¿Están preparadas las organizaciones públicas y privadas para afrontar los cambios estructurales que implica la masificación de internet y las redes sociales?, ¿qué cambios deben realizar para afrontar exitosamente esta nueva era y dar cuenta de las expectativas de los consumidores, los usuarios o los contribuyentes? Estas son solo algunas de las preguntas que plantea y responde “Reputación En La Era Del Control Social”, el último libro del periodista y escritor Alberto Arébalos, recientemente lanzado en nuestro país.

A partir de su extensa experiencia como estratega de comunicaciones y consultor en manejo de crisis en las empresas líderes de la nueva era, como Facebook y Google, donde se desempeñó como Jefe de Comunicaciones y  Director de Comunicaciones y Asuntos Públicos, respectivamente, Arébalos, brinda en su obra un profundo análisis de nuestra época , a la que caracteriza como “ era del control social” , ya que, como explica, “la gente armada de los mecanismos de comunicación bidireccional que permite internet,  y de los mecanismos de producción, básicamente los celulares, está  en posición de ejercer un control de las organizaciones como nunca antes existió”.

Palabras dialogó con Arébalos para conocer más detalles sobre este libro y repasar, junto al autor las claves de este nuevo tiempo.

Frente a un título tan fuerte, solo para empezar contanos ¿por qué denominas a nuestra época la “era del control social”?

La tesis del libro, es que la gente armada de los mecanismos de comunicación bidireccional que permite internet, y de los mecanismos de producción, básicamente los celulares, está  en posición de ejercer un control de las organizaciones como nunca antes se vio.
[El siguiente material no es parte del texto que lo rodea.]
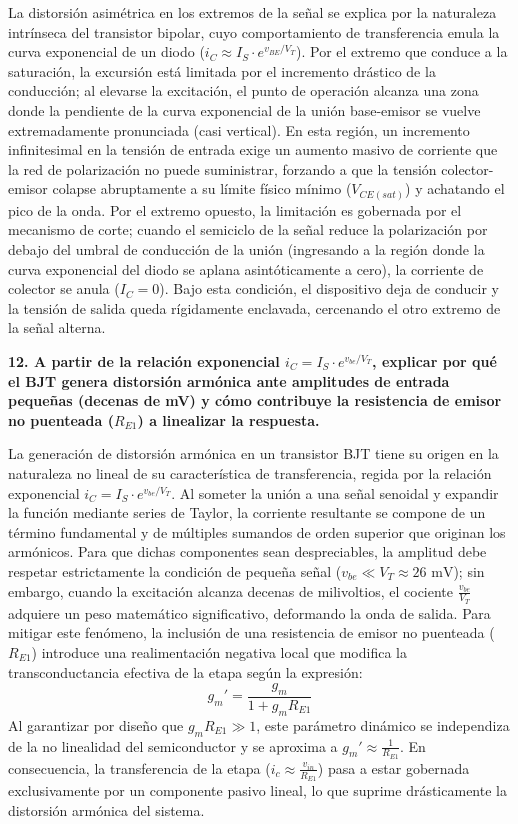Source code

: La distorsión asimétrica en los extremos de la señal se explica por la naturaleza intrínseca del transistor bipolar, cuyo comportamiento de transferencia emula la curva exponencial de un diodo ($i_C \approx I_S \cdot e^{v_{BE}/V_T}$). Por el extremo que conduce a la saturación, la excursión está limitada por el incremento drástico de la conducción; al elevarse la excitación, el punto de operación alcanza una zona donde la pendiente de la curva exponencial de la unión base-emisor se vuelve extremadamente pronunciada (casi vertical). En esta región, un incremento infinitesimal en la tensión de entrada exige un aumento masivo de corriente que la red de polarización no puede suministrar, forzando a que la tensión colector-emisor colapse abruptamente a su límite físico mínimo ($V_{CE(sat)}$) y achatando el pico de la onda. Por el extremo opuesto, la limitación es gobernada por el mecanismo de corte; cuando el semiciclo de la señal reduce la polarización por debajo del umbral de conducción de la unión (ingresando a la región donde la curva exponencial del diodo se aplana asintóticamente a cero), la corriente de colector se anula ($I_C = 0$). Bajo esta condición, el dispositivo deja de conducir y la tensión de salida queda rígidamente enclavada, cercenando el otro extremo de la señal alterna.



\textbf{12. A partir de la relación exponencial $i_C = I_S \cdot e^{v_{be}/V_T}$, explicar por qué el BJT genera distorsión armónica ante amplitudes de entrada pequeñas (decenas de mV) y cómo contribuye la resistencia de emisor no puenteada ($R_{E1}$) a linealizar la respuesta.}

La generación de distorsión armónica en un transistor BJT tiene su origen en la naturaleza no lineal de su característica de transferencia, regida por la relación exponencial $i_C = I_S \cdot e^{v_{be}/V_T}$. Al someter la unión a una señal senoidal y expandir la función mediante series de Taylor, la corriente resultante se compone de un término fundamental y de múltiples sumandos de orden superior que originan los armónicos. Para que dichas componentes sean despreciables, la amplitud debe respetar estrictamente la condición de pequeña señal ($v_{be} \ll V_T \approx 26\text{ mV}$); sin embargo, cuando la excitación alcanza decenas de milivoltios, el cociente $\frac{v_{be}}{V_T}$ adquiere un peso matemático significativo, deformando la onda de salida. Para mitigar este fenómeno, la inclusión de una resistencia de emisor no puenteada ($R_{E1}$) introduce una realimentación negativa local que modifica la transconductancia efectiva de la etapa según la expresión:
$$g_m' = \frac{g_m}{1 + g_m R_{E1}}$$
Al garantizar por diseño que $g_m R_{E1} \gg 1$, este parámetro dinámico se independiza de la no linealidad del semiconductor y se aproxima a $g_m' \approx \frac{1}{R_{E1}}$. En consecuencia, la transferencia de la etapa ($i_c \approx \frac{v_{in}}{R_{E1}}$) pasa a estar gobernada exclusivamente por un componente pasivo lineal, lo que suprime drásticamente la distorsión armónica del sistema.

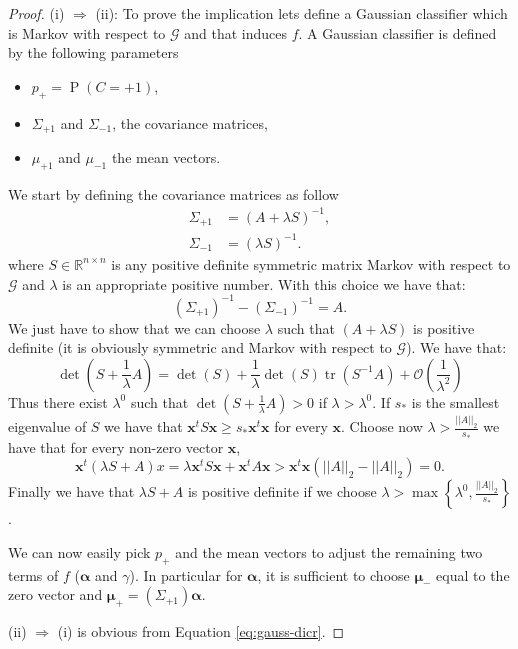 \documentclass[11pt,a4paper, twoside]{book}
\newcommand{\Pp}{\operatorname{P}}
\begin{document}
\begin{proof}
(i) $\Rightarrow$ (ii):
To prove the implication lets define a Gaussian classifier which is Markov with respect to $\mathcal{G}$ and that induces $f$. 
A Gaussian classifier is defined by the following parameters 
\begin{itemize}
\item $p_{+} = \Pp(C=+1)$,
\item $\Sigma_{+1}$ and $\Sigma_{-1}$, the covariance matrices,
\item $\mu_{+1}$ and $\mu_{-1}$ the mean vectors.
\end{itemize}
We start by defining the covariance matrices as follow
\begin{align*}
\Sigma_{+1} &= (A+\lambda S)^{-1} ,\\
\Sigma_{-1} &= (\lambda S)^{-1}.
\end{align*}
where $S \in \mathbb{R}^{n\times n}$ is any positive definite symmetric matrix Markov with respect to $\mathcal{G}$ and $\lambda$ is an appropriate positive number.
With this choice we have that:
$$\left(\Sigma_{+1}\right)^{-1} - \left(\Sigma_{-1}\right)^{-1} = A.$$
We just have to show that we can choose $\lambda$ such that $(A+\lambda S)$ is positive definite (it is obviously symmetric and Markov with respect to $\mathcal{G}$).
We have that:
$$ \det\left(S + \frac{1}{\lambda}A \right) =  \det(S) + \frac{1}{\lambda}\det(S) \operatorname{tr}(S^{-1}A) + \mathcal{O}\left( \frac{1}{\lambda^2}\right)$$
Thus there exist $\lambda^0$ such that $\det\left(S + \frac{1}{\lambda}A \right) > 0$ if $\lambda>\lambda^0$.
If $s_{*}$ is the smallest eigenvalue of $S$ we have that $ \mathbf{x}^tS\mathbf{x} \geq s_{*} \mathbf{x}^t\mathbf{x}$ for every $\mathbf{x}$.
Choose now $\lambda > \frac{||A||_{2}}{s_{*}}$ we have that for every non-zero vector $\mathbf{x}$,
$$ \mathbf{x}^t(\lambda S + A) x =  \lambda \mathbf{x}^t S \mathbf{x} + \mathbf{x}^tA\mathbf{x} >  \mathbf{x}^t\mathbf{x} \left( ||A||_{2} - ||A||_2 \right) = 0 . $$ 
Finally we have that $\lambda S + A$ is positive definite if we choose $\lambda > \max\left\{ \lambda^0, \frac{||A||_{2}}{s_{*}} \right\}$.

We can now easily pick $p_+$ and the mean vectors to adjust the remaining two terms of $f$ ($\boldsymbol{\alpha}$ and $\gamma$).
In particular for $\boldsymbol{\alpha}$, it is sufficient to choose $\boldsymbol{\mu}_{-}$ equal to the zero vector and $\boldsymbol{\mu}_{+}= (\Sigma_{+1} )\boldsymbol{\alpha}$.

(ii) $\Rightarrow$ (i) is obvious from Equation \ref{eq:gauss-dicr}.
\end{proof}
\end{document}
En el libro doy cuenta de muchísimos casos, como los incidentes con la policía en Estados Unidos, incidentes con aerolíneas, con pizzerías, donde se pone de manifiesto que cuando existe una situación de fricción entre una organización  y una persona, un cliente o un ciudadano, esa persona tiene la oportunidad de registrar el hecho, comentarlo, y compartir ese momento a una escala que hasta hace unos años no era posible.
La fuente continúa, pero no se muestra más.